[Rendered images with source text]
____

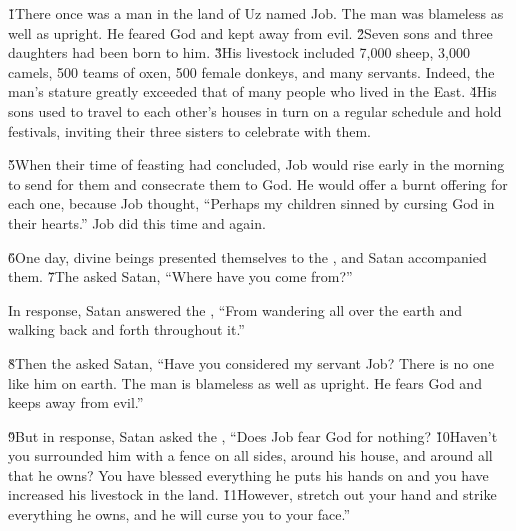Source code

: 


\v{1}There once was a man in the land of Uz named Job. The man was blameless as well as upright. He feared God and kept away from evil. \v{2}Seven sons and three daughters had been born to him. \v{3}His livestock included 7,000 sheep, 3,000 camels, 500 teams of oxen, 500 female donkeys, and many servants. Indeed, the man's stature greatly exceeded that of many people who lived in the East. \v{4}His sons used to travel to each other's houses in turn on a regular schedule and hold festivals, inviting their three sisters to celebrate with them.

\v{5}When their time of feasting had concluded, Job would rise early in the morning to send for them and consecrate them to God. He would offer a burnt offering for each one, because Job thought, ``Perhaps my children sinned by cursing God in their hearts.'' Job did this time and again.

\v{6}One day, divine beings presented themselves to the , and Satan accompanied them. \v{7}The  asked Satan, ``Where have you come from?''

In response, Satan answered the , ``From wandering all over the earth and walking back and forth throughout it.''

\v{8}Then the  asked Satan, ``Have you considered my servant Job? There is no one like him on earth. The man is blameless as well as upright. He fears God and keeps away from evil.''

\v{9}But in response, Satan asked the , ``Does Job fear God for nothing? \v{10}Haven't you surrounded him with a fence on all sides, around his house, and around all that he owns? You have blessed everything he puts his hands on and you have increased his livestock in the land. \v{11}However, stretch out your hand and strike everything he owns, and he will curse you to your face.''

____

[TASK]
Please retype the whole of the data precisely, omitting pictures.

[WRITTEN SOLUTION]
Source code

: 


\v{1}There once was a man in the land of Uz named Job. The man was blameless as well as upright. He feared God and kept away from evil. \v{2}Seven sons and three daughters had been born to him. \v{3}His livestock included 7,000 sheep, 3,000 camels, 500 teams of oxen, 500 female donkeys, and many servants. Indeed, the man's stature greatly exceeded that of many people who lived in the East. \v{4}His sons used to travel to each other's houses in turn on a regular schedule and hold festivals, inviting their three sisters to celebrate with them.

\v{5}When their time of feasting had concluded, Job would rise early in the morning to send for them and consecrate them to God. He would offer a burnt offering for each one, because Job thought, ``Perhaps my children sinned by cursing God in their hearts.'' Job did this time and again.

\v{6}One day, divine beings presented themselves to the , and Satan accompanied them. \v{7}The  asked Satan, ``Where have you come from?''

In response, Satan answered the , ``From wandering all over the earth and walking back and forth throughout it.''

\v{8}Then the  asked Satan, ``Have you considered my servant Job? There is no one like him on earth. The man is blameless as well as upright. He fears God and keeps away from evil.''

\v{9}But in response, Satan asked the , ``Does Job fear God for nothing? \v{10}Haven't you surrounded him with a fence on all sides, around his house, and around all that he owns? You have blessed everything he puts his hands on and you have increased his livestock in the land. \v{11}However, stretch out your hand and strike everything he owns, and he will curse you to your face.''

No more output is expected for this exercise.